#### [TASK TO CARRY OUT]
Produce a faithful copy of the data, one that leaves out the pictures.
___ INPUT MATERIAL ___
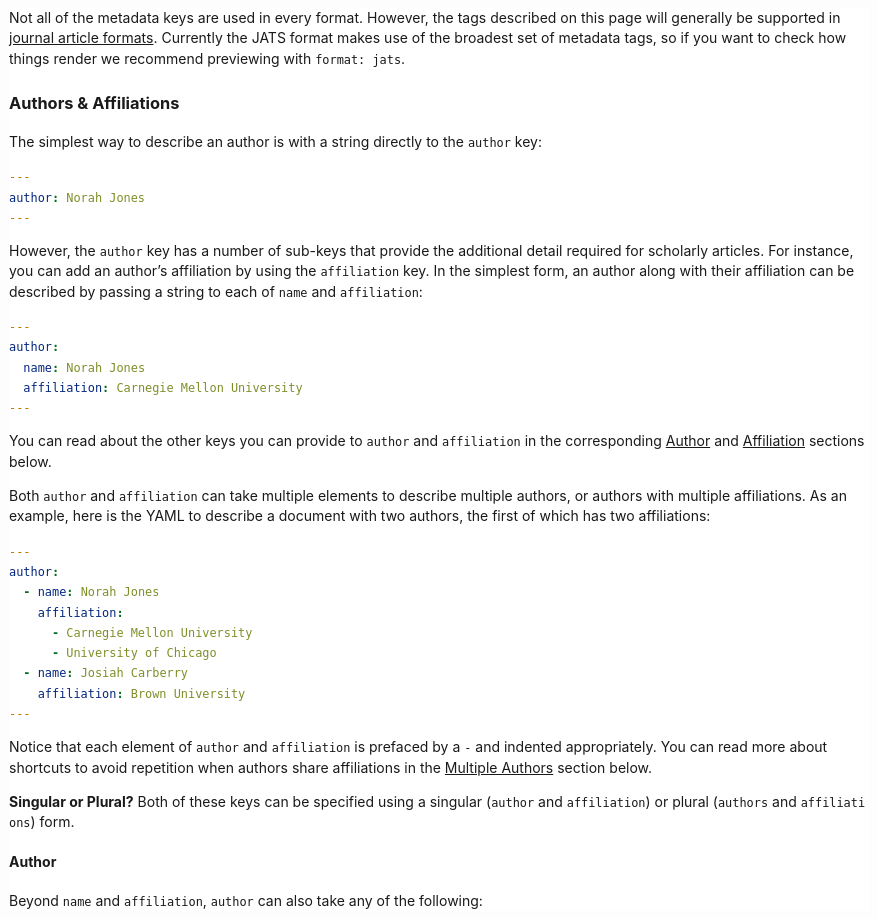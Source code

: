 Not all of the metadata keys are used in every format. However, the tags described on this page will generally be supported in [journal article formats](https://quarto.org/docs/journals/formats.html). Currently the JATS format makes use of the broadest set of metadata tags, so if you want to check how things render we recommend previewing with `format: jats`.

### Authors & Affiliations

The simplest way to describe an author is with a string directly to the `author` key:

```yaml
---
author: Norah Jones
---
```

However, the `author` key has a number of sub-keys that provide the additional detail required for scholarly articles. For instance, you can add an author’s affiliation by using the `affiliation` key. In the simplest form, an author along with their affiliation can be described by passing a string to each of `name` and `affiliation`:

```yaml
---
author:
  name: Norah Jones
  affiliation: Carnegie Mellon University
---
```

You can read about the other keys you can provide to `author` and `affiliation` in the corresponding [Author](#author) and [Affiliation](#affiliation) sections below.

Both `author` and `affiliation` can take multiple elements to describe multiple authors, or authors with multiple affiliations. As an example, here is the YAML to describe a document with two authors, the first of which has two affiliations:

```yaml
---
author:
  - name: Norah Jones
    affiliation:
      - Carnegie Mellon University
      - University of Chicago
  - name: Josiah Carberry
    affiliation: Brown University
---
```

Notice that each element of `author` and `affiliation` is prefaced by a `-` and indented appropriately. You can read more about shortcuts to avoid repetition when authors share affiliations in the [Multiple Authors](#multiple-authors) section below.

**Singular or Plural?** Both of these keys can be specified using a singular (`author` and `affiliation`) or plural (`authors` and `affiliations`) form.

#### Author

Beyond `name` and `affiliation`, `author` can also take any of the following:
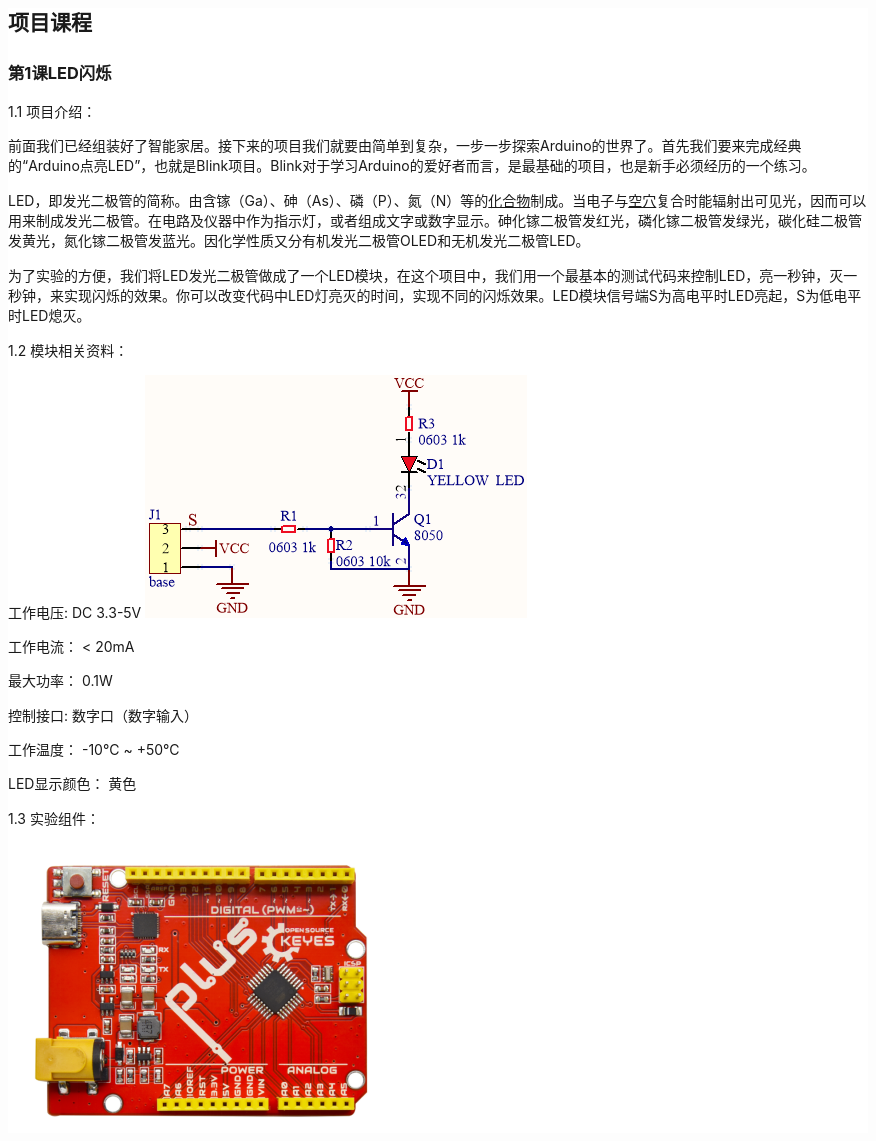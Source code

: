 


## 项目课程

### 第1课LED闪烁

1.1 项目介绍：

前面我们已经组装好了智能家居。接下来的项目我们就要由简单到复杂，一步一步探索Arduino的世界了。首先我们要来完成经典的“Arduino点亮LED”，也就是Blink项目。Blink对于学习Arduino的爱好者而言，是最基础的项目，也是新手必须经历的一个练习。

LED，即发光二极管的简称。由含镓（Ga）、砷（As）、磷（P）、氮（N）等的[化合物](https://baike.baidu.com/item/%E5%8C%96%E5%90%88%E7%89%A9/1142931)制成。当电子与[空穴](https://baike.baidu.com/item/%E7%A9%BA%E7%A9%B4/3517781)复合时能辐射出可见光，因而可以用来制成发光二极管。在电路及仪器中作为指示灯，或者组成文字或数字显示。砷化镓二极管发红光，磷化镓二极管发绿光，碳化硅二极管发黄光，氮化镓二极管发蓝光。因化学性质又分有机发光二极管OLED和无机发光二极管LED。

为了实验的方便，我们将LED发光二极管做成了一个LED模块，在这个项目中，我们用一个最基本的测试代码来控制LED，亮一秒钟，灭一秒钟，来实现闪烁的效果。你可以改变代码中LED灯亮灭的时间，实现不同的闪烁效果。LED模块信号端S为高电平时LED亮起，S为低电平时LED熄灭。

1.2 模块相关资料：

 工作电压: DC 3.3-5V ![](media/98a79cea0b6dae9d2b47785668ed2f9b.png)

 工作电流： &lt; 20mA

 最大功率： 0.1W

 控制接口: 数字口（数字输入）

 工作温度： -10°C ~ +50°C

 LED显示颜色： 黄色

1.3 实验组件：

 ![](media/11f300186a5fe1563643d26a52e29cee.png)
___
#### [ANSWER TO THIS EXERCISE]
Source code

: Not all of the metadata keys are used in every format. However, the tags described on this page will generally be supported in [journal article formats](https://quarto.org/docs/journals/formats.html). Currently the JATS format makes use of the broadest set of metadata tags, so if you want to check how things render we recommend previewing with `format: jats`.

### Authors & Affiliations

The simplest way to describe an author is with a string directly to the `author` key:

```yaml
---
author: Norah Jones
---
```

However, the `author` key has a number of sub-keys that provide the additional detail required for scholarly articles. For instance, you can add an author’s affiliation by using the `affiliation` key. In the simplest form, an author along with their affiliation can be described by passing a string to each of `name` and `affiliation`:

```yaml
---
author:
  name: Norah Jones
  affiliation: Carnegie Mellon University
---
```

You can read about the other keys you can provide to `author` and `affiliation` in the corresponding [Author](#author) and [Affiliation](#affiliation) sections below.

Both `author` and `affiliation` can take multiple elements to describe multiple authors, or authors with multiple affiliations. As an example, here is the YAML to describe a document with two authors, the first of which has two affiliations:

```yaml
---
author:
  - name: Norah Jones
    affiliation:
      - Carnegie Mellon University
      - University of Chicago
  - name: Josiah Carberry
    affiliation: Brown University
---
```

Notice that each element of `author` and `affiliation` is prefaced by a `-` and indented appropriately. You can read more about shortcuts to avoid repetition when authors share affiliations in the [Multiple Authors](#multiple-authors) section below.

**Singular or Plural?** Both of these keys can be specified using a singular (`author` and `affiliation`) or plural (`authors` and `affiliations`) form.

#### Author

Beyond `name` and `affiliation`, `author` can also take any of the following:
Source code

: 


## 项目课程

### 第1课LED闪烁

1.1 项目介绍：

前面我们已经组装好了智能家居。接下来的项目我们就要由简单到复杂，一步一步探索Arduino的世界了。首先我们要来完成经典的“Arduino点亮LED”，也就是Blink项目。Blink对于学习Arduino的爱好者而言，是最基础的项目，也是新手必须经历的一个练习。

LED，即发光二极管的简称。由含镓（Ga）、砷（As）、磷（P）、氮（N）等的[化合物](https://baike.baidu.com/item/%E5%8C%96%E5%90%88%E7%89%A9/1142931)制成。当电子与[空穴](https://baike.baidu.com/item/%E7%A9%BA%E7%A9%B4/3517781)复合时能辐射出可见光，因而可以用来制成发光二极管。在电路及仪器中作为指示灯，或者组成文字或数字显示。砷化镓二极管发红光，磷化镓二极管发绿光，碳化硅二极管发黄光，氮化镓二极管发蓝光。因化学性质又分有机发光二极管OLED和无机发光二极管LED。

为了实验的方便，我们将LED发光二极管做成了一个LED模块，在这个项目中，我们用一个最基本的测试代码来控制LED，亮一秒钟，灭一秒钟，来实现闪烁的效果。你可以改变代码中LED灯亮灭的时间，实现不同的闪烁效果。LED模块信号端S为高电平时LED亮起，S为低电平时LED熄灭。

1.2 模块相关资料：

 工作电压: DC 3.3-5V ![](media/98a79cea0b6dae9d2b47785668ed2f9b.png)

 工作电流： &lt; 20mA

 最大功率： 0.1W

 控制接口: 数字口（数字输入）

 工作温度： -10°C ~ +50°C

 LED显示颜色： 黄色

1.3 实验组件：

 ![](media/11f300186a5fe1563643d26a52e29cee.png)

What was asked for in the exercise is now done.